I think it is a different paper since this one was published some time ago in a different journal.
I think he's talking about people with demonstrable delusions as a result of
severe OCD, phobias, paranoias etc. that cause them to e.g. starve themselves to death like Kurt Gödel did.
Doesn't that still have an organic cause that causes those delusions?
The reviewer trained at Kings College as well. He collaborated with Simon Wessely on articles concerning chronic fatigue syndrome.
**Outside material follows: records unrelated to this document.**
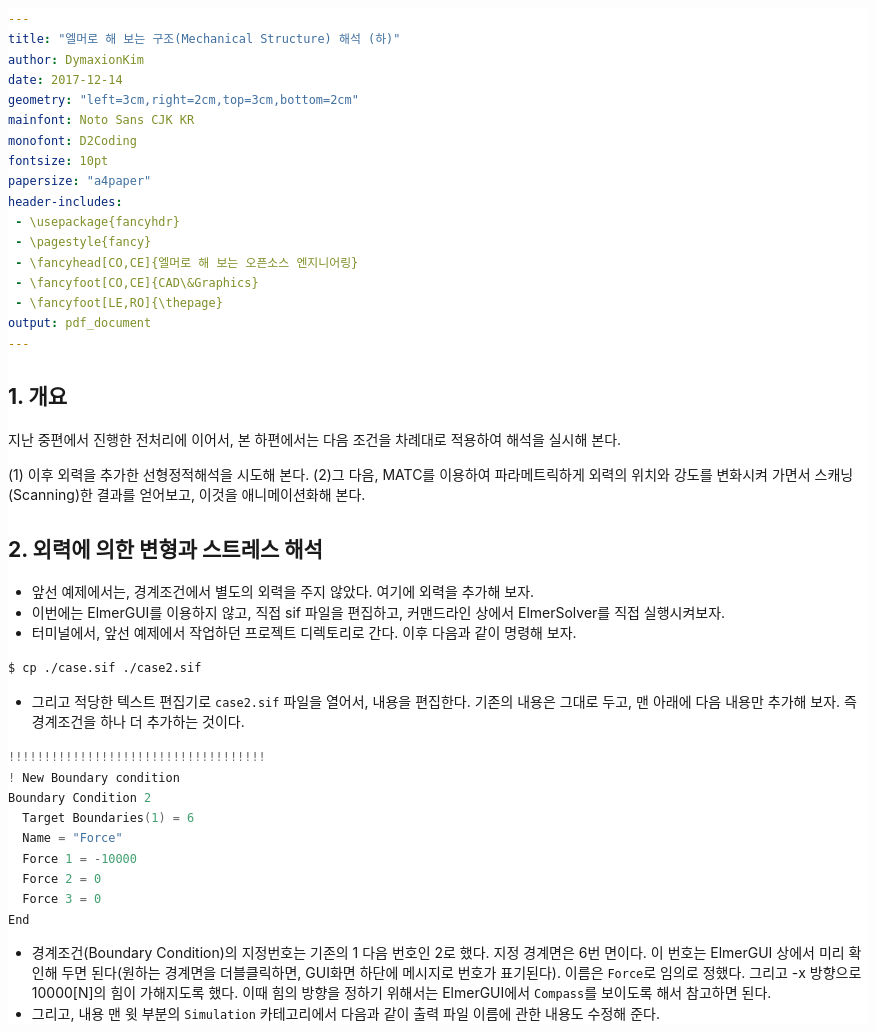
 ```yaml
---
title: "엘머로 해 보는 구조(Mechanical Structure) 해석 (하)"
author: DymaxionKim
date: 2017-12-14
geometry: "left=3cm,right=2cm,top=3cm,bottom=2cm"
mainfont: Noto Sans CJK KR
monofont: D2Coding
fontsize: 10pt
papersize: "a4paper"
header-includes:
 - \usepackage{fancyhdr}
 - \pagestyle{fancy}
 - \fancyhead[CO,CE]{엘머로 해 보는 오픈소스 엔지니어링}
 - \fancyfoot[CO,CE]{CAD\&Graphics}
 - \fancyfoot[LE,RO]{\thepage}
output: pdf_document
---
```


## 1. 개요

지난 중편에서 진행한 전처리에 이어서, 본 하편에서는 다음 조건을 차례대로 적용하여 해석을 실시해 본다.

 (1) 이후 외력을 추가한 선형정적해석을 시도해 본다.
 (2)그 다음, MATC를 이용하여 파라메트릭하게 외력의 위치와 강도를 변화시켜 가면서 스캐닝(Scanning)한 결과를 얻어보고, 이것을 애니메이션화해 본다.


## 2. 외력에 의한 변형과 스트레스 해석

* 앞선 예제에서는, 경계조건에서 별도의 외력을 주지 않았다.  여기에 외력을 추가해 보자.
* 이번에는 ElmerGUI를 이용하지 않고, 직접 sif 파일을 편집하고, 커맨드라인 상에서 ElmerSolver를 직접 실행시켜보자.
* 터미널에서, 앞선 예제에서 작업하던 프로젝트 디렉토리로 간다.  이후 다음과 같이 명령해 보자.

```bash
$ cp ./case.sif ./case2.sif
```

* 그리고 적당한 텍스트 편집기로 `case2.sif` 파일을 열어서, 내용을 편집한다.  기존의 내용은 그대로 두고, 맨 아래에 다음 내용만 추가해 보자.  즉 경계조건을 하나 더 추가하는 것이다.

```cpp
!!!!!!!!!!!!!!!!!!!!!!!!!!!!!!!!!!!!
! New Boundary condition
Boundary Condition 2
  Target Boundaries(1) = 6
  Name = "Force"
  Force 1 = -10000
  Force 2 = 0
  Force 3 = 0
End
```

* 경계조건(Boundary Condition)의 지정번호는 기존의 1 다음 번호인 2로 했다.  지정 경계면은 6번 면이다.  이 번호는 ElmerGUI 상에서 미리 확인해 두면 된다(원하는 경계면을 더블클릭하면, GUI화면 하단에 메시지로 번호가 표기된다).  이름은 `Force`로 임의로 정했다.  그리고 -x 방향으로 10000[N]의 힘이 가해지도록 했다.  이때 힘의 방향을 정하기 위해서는 ElmerGUI에서 `Compass`를 보이도록 해서 참고하면 된다.
* 그리고, 내용 맨 윗 부분의 `Simulation` 카테고리에서 다음과 같이 출력 파일 이름에 관한 내용도 수정해 준다.
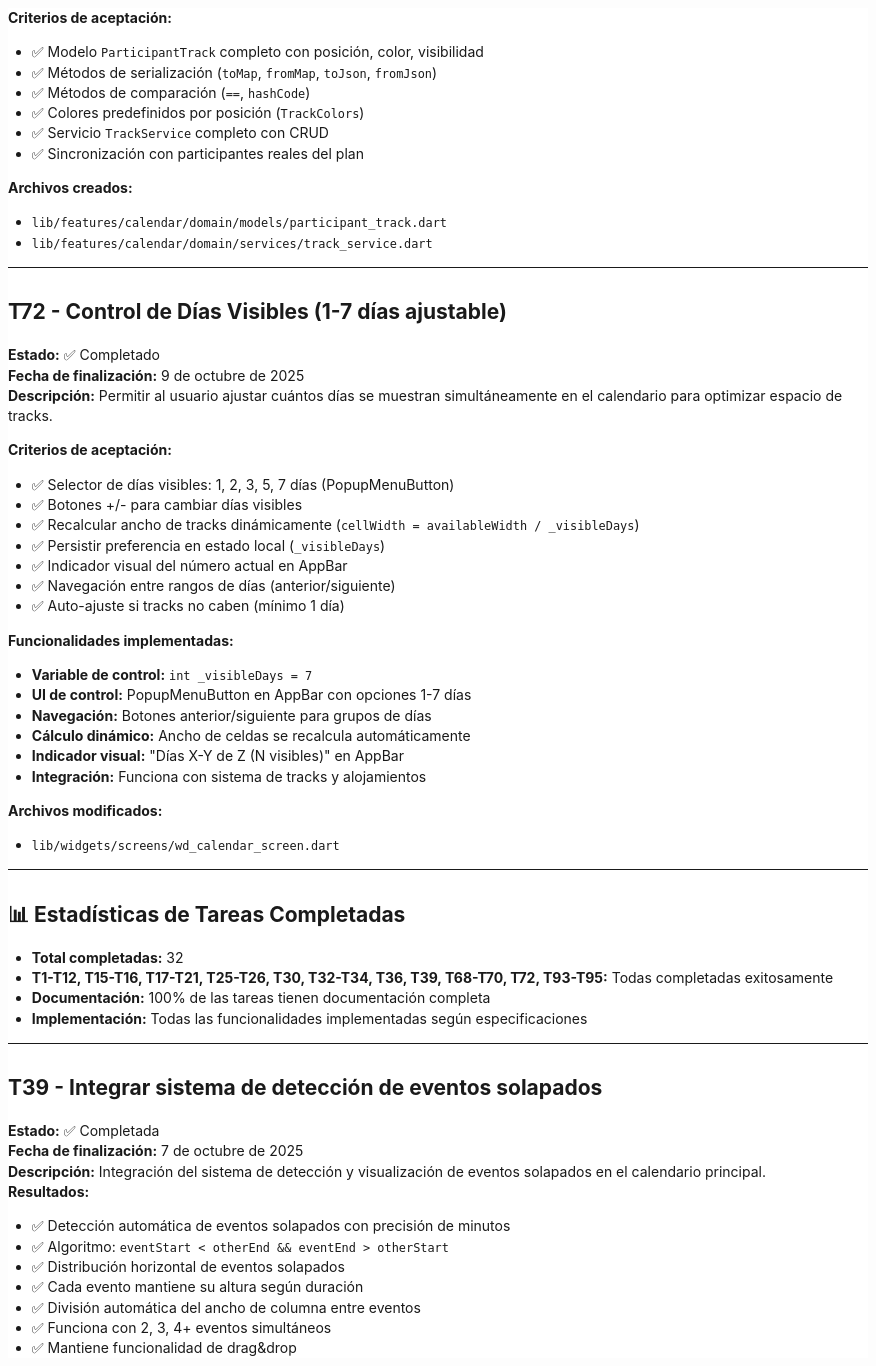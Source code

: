 **Criterios de aceptación:**
- ✅ Modelo `ParticipantTrack` completo con posición, color, visibilidad
- ✅ Métodos de serialización (`toMap`, `fromMap`, `toJson`, `fromJson`)
- ✅ Métodos de comparación (`==`, `hashCode`)
- ✅ Colores predefinidos por posición (`TrackColors`)
- ✅ Servicio `TrackService` completo con CRUD
- ✅ Sincronización con participantes reales del plan

**Archivos creados:**
- `lib/features/calendar/domain/models/participant_track.dart`
- `lib/features/calendar/domain/services/track_service.dart`

---

## T72 - Control de Días Visibles (1-7 días ajustable)
**Estado:** ✅ Completado  
**Fecha de finalización:** 9 de octubre de 2025  
**Descripción:** Permitir al usuario ajustar cuántos días se muestran simultáneamente en el calendario para optimizar espacio de tracks.

**Criterios de aceptación:**
- ✅ Selector de días visibles: 1, 2, 3, 5, 7 días (PopupMenuButton)
- ✅ Botones +/- para cambiar días visibles
- ✅ Recalcular ancho de tracks dinámicamente (`cellWidth = availableWidth / _visibleDays`)
- ✅ Persistir preferencia en estado local (`_visibleDays`)
- ✅ Indicador visual del número actual en AppBar
- ✅ Navegación entre rangos de días (anterior/siguiente)
- ✅ Auto-ajuste si tracks no caben (mínimo 1 día)

**Funcionalidades implementadas:**
- **Variable de control:** `int _visibleDays = 7`
- **UI de control:** PopupMenuButton en AppBar con opciones 1-7 días
- **Navegación:** Botones anterior/siguiente para grupos de días
- **Cálculo dinámico:** Ancho de celdas se recalcula automáticamente
- **Indicador visual:** "Días X-Y de Z (N visibles)" en AppBar
- **Integración:** Funciona con sistema de tracks y alojamientos

**Archivos modificados:**
- `lib/widgets/screens/wd_calendar_screen.dart`

---

## 📊 Estadísticas de Tareas Completadas
- **Total completadas:** 32
- **T1-T12, T15-T16, T17-T21, T25-T26, T30, T32-T34, T36, T39, T68-T70, T72, T93-T95:** Todas completadas exitosamente
- **Documentación:** 100% de las tareas tienen documentación completa
- **Implementación:** Todas las funcionalidades implementadas según especificaciones

---

## T39 - Integrar sistema de detección de eventos solapados
**Estado:** ✅ Completada  
**Fecha de finalización:** 7 de octubre de 2025  
**Descripción:** Integración del sistema de detección y visualización de eventos solapados en el calendario principal.  
**Resultados:**
- ✅ Detección automática de eventos solapados con precisión de minutos
- ✅ Algoritmo: `eventStart < otherEnd && eventEnd > otherStart`
- ✅ Distribución horizontal de eventos solapados
- ✅ Cada evento mantiene su altura según duración
- ✅ División automática del ancho de columna entre eventos
- ✅ Funciona con 2, 3, 4+ eventos simultáneos
- ✅ Mantiene funcionalidad de drag&drop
I am not revealing his name, but in his review, he indicates that he is a psychiatrist who has mostly practiced in the west of Scotland.
If it is Wessely, and I agree some of it sounds like him/ aka "the divine right of kings", what do you make of the statement " may God forgive me for my part in destroying the lives of some of these vulnerable patients."?
I think it would be an error to believe this review to have been written by Wessely.
But whoever wrote it, and in some ways it may not matter except that he is very influential, was the quoted statement sincere?